L'uscita delle nuove console non è detto che si traduca per forza in una crescita del mercato. Qualche nube all'orizzonte esiste tanto che Gartner ha provato a individuare i fattori di rischio di questo mercato.

La crescita della potenza delle macchine, sostiene la società di ricerca, permette di realizzare giochi sempre più sofisticati, ma anche molto più costosi per quanto riguarda lo sviluppo. Oggi un titolo tripla A (i più importanti) per le nuove console ha un costo di sviluppo che con una stima un po' ampia oscilla fra i 15 e i venti milioni di dollari. Un costo che se non si traduce in almeno un milione di copie vendute decreta l'insuccesso del titolo.

Il mercato poi ha un forte bisogno di espansione. Oggi il consumatore tipo dei titoli per console è un maschio fra i 16 e i 34 anni interessato a giochi complessi con differenti livelli. Questo segmento però è stato ormai penetrato a fondo dalle console che difficilmente potranno vedere crescere di molto i loro numeri. Per questo bisogna rivolgersi alle donne o ad altri target differenti da quello degli hard gamers.

Le società di videogiochi dovrebbero poi lavorare un po' meglio di Pr. Il problema dei giochi violenti esiste, le polemiche sulla loro influenza sui giovani sono ricorrenti, per questo il settore deve porre maggiore attenzione sui prodotti e sulle relazioni con associazioni e istituzioni.

Di sicuro, i numeri dicono che questa generazione di console si sta muovendo a un passo decisamente più lento rispetto al passato. Secondo le cifre fornite da Gartner nel 2006 sono stati venduti 14,9 milioni di pezzi di vecchie console contro i 13,8 milioni delle nuove.

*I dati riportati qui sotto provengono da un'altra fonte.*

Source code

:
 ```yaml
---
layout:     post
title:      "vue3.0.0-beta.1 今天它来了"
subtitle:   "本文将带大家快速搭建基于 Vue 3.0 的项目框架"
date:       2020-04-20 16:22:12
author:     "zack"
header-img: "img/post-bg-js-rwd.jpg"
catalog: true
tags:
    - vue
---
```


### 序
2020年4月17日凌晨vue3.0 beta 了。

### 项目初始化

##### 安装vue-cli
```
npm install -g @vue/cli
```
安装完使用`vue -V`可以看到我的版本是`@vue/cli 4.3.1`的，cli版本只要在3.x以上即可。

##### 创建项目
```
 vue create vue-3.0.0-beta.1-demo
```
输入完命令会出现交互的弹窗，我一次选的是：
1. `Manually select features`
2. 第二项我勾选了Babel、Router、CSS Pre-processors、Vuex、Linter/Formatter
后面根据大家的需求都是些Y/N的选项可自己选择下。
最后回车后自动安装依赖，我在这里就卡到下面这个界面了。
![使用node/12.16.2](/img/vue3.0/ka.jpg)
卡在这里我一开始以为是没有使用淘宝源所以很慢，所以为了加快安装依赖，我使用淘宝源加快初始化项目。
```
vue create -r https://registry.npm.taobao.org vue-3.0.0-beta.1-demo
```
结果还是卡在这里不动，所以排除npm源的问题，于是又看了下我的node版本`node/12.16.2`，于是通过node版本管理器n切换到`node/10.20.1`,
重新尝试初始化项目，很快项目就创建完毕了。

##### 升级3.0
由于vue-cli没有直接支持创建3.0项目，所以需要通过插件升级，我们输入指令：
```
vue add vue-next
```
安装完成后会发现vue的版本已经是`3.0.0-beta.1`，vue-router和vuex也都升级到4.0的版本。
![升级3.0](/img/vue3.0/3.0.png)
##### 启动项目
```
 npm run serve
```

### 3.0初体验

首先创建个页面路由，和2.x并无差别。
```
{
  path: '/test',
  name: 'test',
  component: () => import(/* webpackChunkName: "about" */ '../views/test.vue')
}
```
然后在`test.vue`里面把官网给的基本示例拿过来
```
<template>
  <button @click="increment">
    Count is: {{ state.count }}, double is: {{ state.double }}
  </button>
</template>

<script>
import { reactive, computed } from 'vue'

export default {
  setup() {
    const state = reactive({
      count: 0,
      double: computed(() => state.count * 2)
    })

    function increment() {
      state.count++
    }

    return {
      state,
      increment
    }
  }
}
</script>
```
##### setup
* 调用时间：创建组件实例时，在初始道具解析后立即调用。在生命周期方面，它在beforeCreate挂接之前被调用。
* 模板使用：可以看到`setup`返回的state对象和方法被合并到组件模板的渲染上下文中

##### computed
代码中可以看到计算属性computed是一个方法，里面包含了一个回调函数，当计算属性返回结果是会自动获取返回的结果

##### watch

L'analisi di Gartner ha il limite di restringere il campo alle sole console da tavolo escludendo quelle portatili. Un errore visto che proprio da Psp e Nintendo Ds sono arrivati cifre importanti di vendita per il mercato. In più, in particolare da Nintendo con titoli come Nintendogs (che hanno costi di sviluppo più bassi) è arrivata quella espansione del mercato verso altri target (le ragazzine per esempio) più difficile da realizzare con le console da tavolo. Inoltre, non bisogna sottovalutare il ruolo di Wii che più che sulla potenza della macchina ha puntato sull'innovazione di prodotto che fino a oggi permette a Nintendo di raccogliere ottimi risultati.
Forse innovazione e mobilità sono il futuro dei videogiochi.